Imagine you are in the final stages of your short sale negotiation with your lender. You haven't received the final OK, but they have completed and recorded their price opinions and from their own time line and your experience, you know the lender is going to give you an agreement letter soon. The buyer is still holding true and the magic day comes. Your seller is happy you contact the buyers agent and he informs you they just bought something else or they have just had a change of heart. A little buyers remorse maybe. Talk about a downer for the seller and listing agent! But is everything lost....nope.
Now is the time to start down the list of backup offers you have been accumulating. As you look at each one your consider them for a couple of factors. First is the asking price the same as the previously approved offer. Then do the seller concessions provide the same or more net return to the lender. Most lenders will have approved the original offer by buyers name, list price, net to the lender and to the 2nd, and accumulated cost to close. Since you have a new buyer the original lender approval will not be valid. Well how bad is that? Depending on the lender, some will just make minor changes to the agreement letter and send it back. But unfortunately that is not the norm. Most lenders will take 2 to 3 weeks or maybe more to send the package back to the investor and have them reevaluate it. If the lender approves it and sends you a new agreement letter you have been delayed some time but you still have deal.

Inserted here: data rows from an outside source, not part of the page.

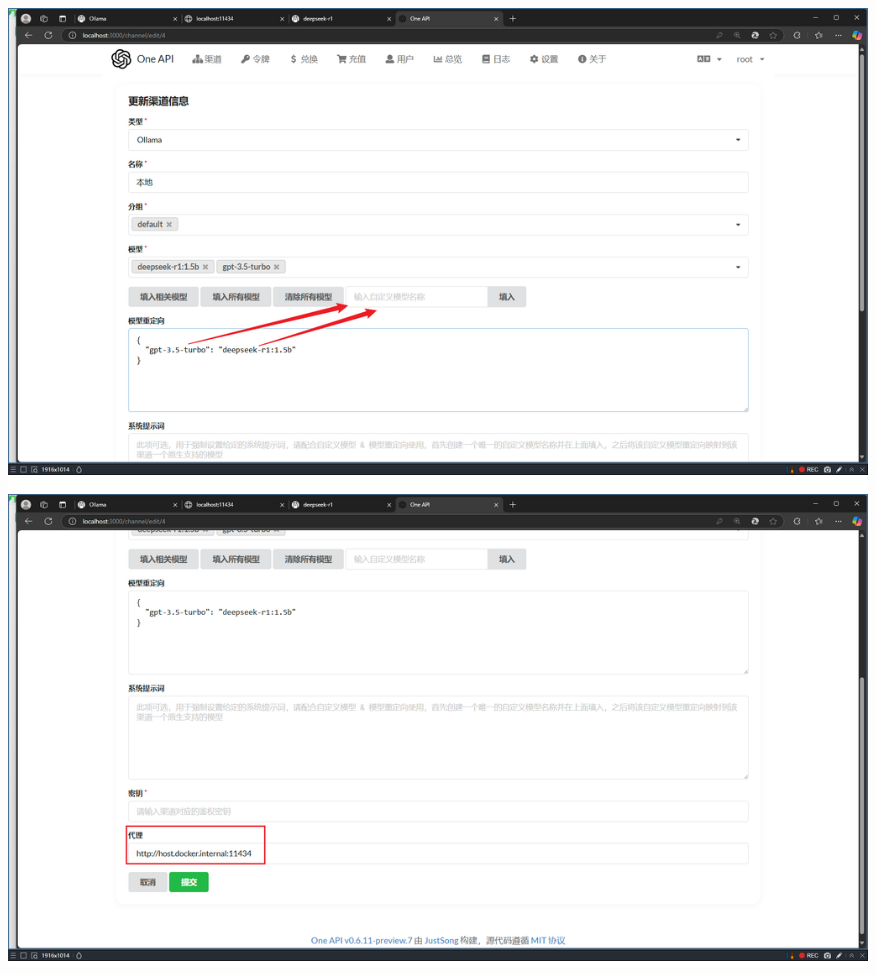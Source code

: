 ![1742716157221-179fcad3-2600-4a1e-b5fc-414e6310bd4a.png](./img/KxBXWjtCKrOOL2NJ/1742716157221-179fcad3-2600-4a1e-b5fc-414e6310bd4a-905737.png)

![1742716097992-23b83399-b2da-477a-9187-3a2eb690110e.png](./img/KxBXWjtCKrOOL2NJ/1742716097992-23b83399-b2da-477a-9187-3a2eb690110e-919393.png)
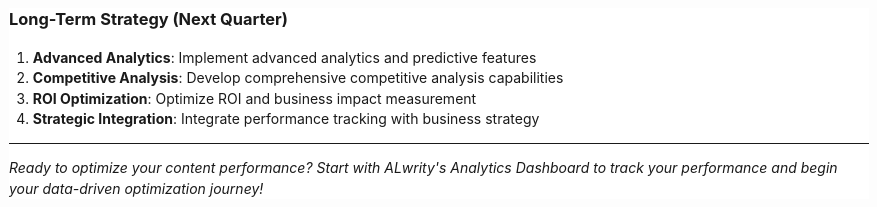 ### Long-Term Strategy (Next Quarter)
1. **Advanced Analytics**: Implement advanced analytics and predictive features
2. **Competitive Analysis**: Develop comprehensive competitive analysis capabilities
3. **ROI Optimization**: Optimize ROI and business impact measurement
4. **Strategic Integration**: Integrate performance tracking with business strategy

---

*Ready to optimize your content performance? Start with ALwrity's Analytics Dashboard to track your performance and begin your data-driven optimization journey!*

Does it always happen nice and clean? Not really. Often the price opinion is now past 90 days and they have to order a new one. That will add 2 to 3 weeks to the approval. If they have taken a long time to evaluate the offer, they may also ask for updated financial information. Some lenders have already passed you to a closing agent. The agent that did the original evaluation is off to other distressed loans. The list of things that can go wrong from here just builds. It will work out however, but now more time and more patience is needed. So is there a solution? Use a strategy to help prevent the crisis. Help the buyer to make a stronger commitment to the deal. Ask for non-refundable earnest money from the buyer to show commitment all the way through the lender approval process. Buyers are more committed. If they refuse, then the next buyer that comes up that meets the market price and is willing to provide non-refundable earnest money assumes the lead position. The Short Sale addendum in Arizona approves this strategy and Realtors should take advantage of it to improve the sellers short sale negotiation with the mortgage lender.